Lombok Timur (NTBSatu) – Penjabat (Pj) Bupati Lombok Timur, M Juaini Taofik, bertemu dengan Ketua Forum Komunikasi Kepala Desa (FKKD) Lombok Timur, M Khairul Ihsan, pada Senin, 22 Juli 2024 lalu.
Pj Bupati menggelar pertemuan tersebut pasca viralnya kasus bocah usia tujuh tahun meninggal dunia di RSUD Soedjono diduga akibat terganjal biaya dan administrasi.
Meski peristiwa itu memancing komentar miring banyak pihak terkait pelayanan RSUD Soedjono, namun Taofik enggan menyalahkan pihak rumah sakit.
Menurutnya, langkah rumah sakit sudah sesuai dengan standar prosedur pelayanan. Ia pun menyimpulkan peristiwa itu terjadi hanya karena kesalahan komunikasi semata.
Imbas peristiwa itu, Taofik mengatakan segera melakukan penertiban kepesertaan BPJS Kesehatan pada masyarakat. Di mana ia menduga telatnya penanganan kepada Wardi akibat BPJS Kesehatan yang tidak aktif.
“Ini yang jadi persoalan ketika datang berobat ke rumah sakit, ternyata BPJS-nya tidak aktif,” ucap Taofik.
Taofik mengungkapkan, meski kepesertaan masyarakat Lombok Timur dalam BPJS Kesehatan mencapai 98,6 persen, tetapi keaktifan masih di angka 75,8 persen.
“Artinya ada kesenjangan antara kepesertaan aktif dengan tidak,” ucap Taofik.
Ia meminta agar kasus ini menjadi pelajaran dan atensi seluruh pihak agar tidak ada lagi Wardi kedua.
Taofik juga mendorong semua pihak terlibat untuk memperkecil kesenjangan tersebut.
Ia juga meminta semua instansi terkait hingga kepala desa untuk menyisir masyarakat yang kepesertaan BPJS-nya tidak aktif. Terutama masyarakat kurang mampu yang kepesertaannya mendapat pembiayaan oleh pemerintah.
Ulasan Kasus Meninggalnya Bocah di RSUD Selong
Sebelumnya, peristiwa memilukan itu menimpa Khairul Wardi ketika berobat di RSUD Soedjono Selong. Ia meregang nyawa setelah pengobatannya terganjal biaya pada Kamis, 18 Juli 2024 malam.
Kepala Desa Kembang Kerang, Yahya Putra, mengungkapkan korban yang mengidap sakit di bagian kepala dibawa oleh keluarganya untuk melakukan pemeriksaan.
Namun, pihak rumah sakit justru meminta pembayaran terlebih dahulu sebelum melakukan pemeriksaan kepada korban. Nilainya mencapai Rp1 juta.
Keluarga korban yang sedang tidak punya uang pun meminta pertolongan kepada Yahya agar segera mendapat penanganan.
Nahasnya, saat Yahya tiba membantu, kondisi korban telah kritis, bahkan sempat mengalami kejang. Nyawa korban pun tidak dapat terselamatkan.
“Saya bingung, kok, begitu cara mereka (rumah sakit). Jangan mereka cari biaya dulu kalau memang penanganannya harus cepat untuk mengetahui penyakitnya segera. Karena anak ini sangat kritis dan kejang-kejang, harus tahu cepat penyakitnya,” ketus Yahya.

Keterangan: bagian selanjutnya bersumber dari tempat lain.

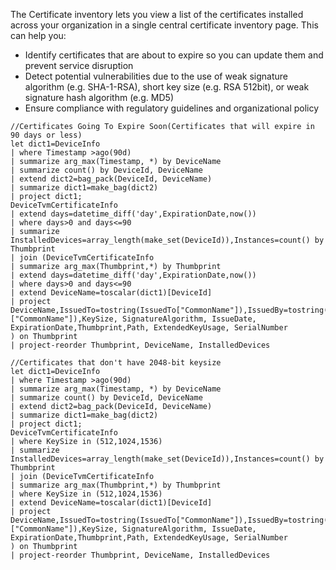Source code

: The Certificate inventory lets you view a list of the certificates installed across your organization in a single central certificate inventory page. This can help you:
* Identify certificates that are about to expire so you can update them and prevent service disruption
* Detect potential vulnerabilities due to the use of weak signature algorithm (e.g. SHA-1-RSA), short key size (e.g. RSA 512bit), or weak signature hash algorithm (e.g. MD5)
* Ensure compliance with regulatory guidelines and organizational policy

```
//Certificates Going To Expire Soon(Certificates that will expire in 90 days or less)
let dict1=DeviceInfo
| where Timestamp >ago(90d)
| summarize arg_max(Timestamp, *) by DeviceName
| summarize count() by DeviceId, DeviceName
| extend dict2=bag_pack(DeviceId, DeviceName)
| summarize dict1=make_bag(dict2)
| project dict1;
DeviceTvmCertificateInfo
| extend days=datetime_diff('day',ExpirationDate,now())
| where days>0 and days<=90
| summarize InstalledDevices=array_length(make_set(DeviceId)),Instances=count() by Thumbprint
| join (DeviceTvmCertificateInfo
| summarize arg_max(Thumbprint,*) by Thumbprint
| extend days=datetime_diff('day',ExpirationDate,now())
| where days>0 and days<=90
| extend DeviceName=toscalar(dict1)[DeviceId]
| project DeviceName,IssuedTo=tostring(IssuedTo["CommonName"]),IssuedBy=tostring(IssuedBy.["CommonName"]),KeySize, SignatureAlgorithm, IssueDate, ExpirationDate,Thumbprint,Path, ExtendedKeyUsage, SerialNumber
) on Thumbprint
| project-reorder Thumbprint, DeviceName, InstalledDevices
```

```
//Certificates that don't have 2048-bit keysize
let dict1=DeviceInfo
| where Timestamp >ago(90d)
| summarize arg_max(Timestamp, *) by DeviceName
| summarize count() by DeviceId, DeviceName
| extend dict2=bag_pack(DeviceId, DeviceName)
| summarize dict1=make_bag(dict2)
| project dict1;
DeviceTvmCertificateInfo
| where KeySize in (512,1024,1536)
| summarize InstalledDevices=array_length(make_set(DeviceId)),Instances=count() by Thumbprint
| join (DeviceTvmCertificateInfo
| summarize arg_max(Thumbprint,*) by Thumbprint
| where KeySize in (512,1024,1536)
| extend DeviceName=toscalar(dict1)[DeviceId]
| project DeviceName,IssuedTo=tostring(IssuedTo["CommonName"]),IssuedBy=tostring(IssuedBy.["CommonName"]),KeySize, SignatureAlgorithm, IssueDate, ExpirationDate,Thumbprint,Path, ExtendedKeyUsage, SerialNumber
) on Thumbprint
| project-reorder Thumbprint, DeviceName, InstalledDevices
```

Imbas peristiwa itu, Yahya mengaku kecewa dengan pelayanan RSUD Soedjono yang lebih mementingkan uang dan dokumen administrasi ketimbang nyawa manusia.
“Jangan begitu caranya, dilayani dulu masyarakat,” ucapnya.

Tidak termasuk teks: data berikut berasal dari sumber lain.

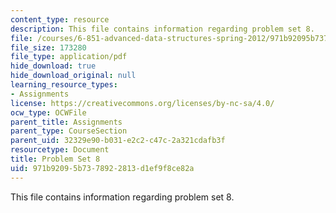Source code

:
 ```yaml
---
content_type: resource
description: This file contains information regarding problem set 8.
file: /courses/6-851-advanced-data-structures-spring-2012/971b92095b7378922813d1ef9f8ce82a_MIT6_851S12_ps8.pdf
file_size: 173280
file_type: application/pdf
hide_download: true
hide_download_original: null
learning_resource_types:
- Assignments
license: https://creativecommons.org/licenses/by-nc-sa/4.0/
ocw_type: OCWFile
parent_title: Assignments
parent_type: CourseSection
parent_uid: 32329e90-b031-e2c2-c47c-2a321cdafb3f
resourcetype: Document
title: Problem Set 8
uid: 971b9209-5b73-7892-2813-d1ef9f8ce82a
---
```

This file contains information regarding problem set 8.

Selain itu, ungkap Yahya, kesedihan dan kekecewaan mendalam juga sangat nampak dari wajah pihak keluarga.
Yahya mengatakan, ia dan keluarga korban tidak kuasa membendung air mata menyaksikan anak sekecil itu meninggal dalam kondisi lelah kesakitan.
“Saya tidak kuasa menahan tangis melihat anak itu lelah kesakitan. Sehingga saya sangat merasa kecewa dengan pelayanan rumah sakit itu,” ucapnya.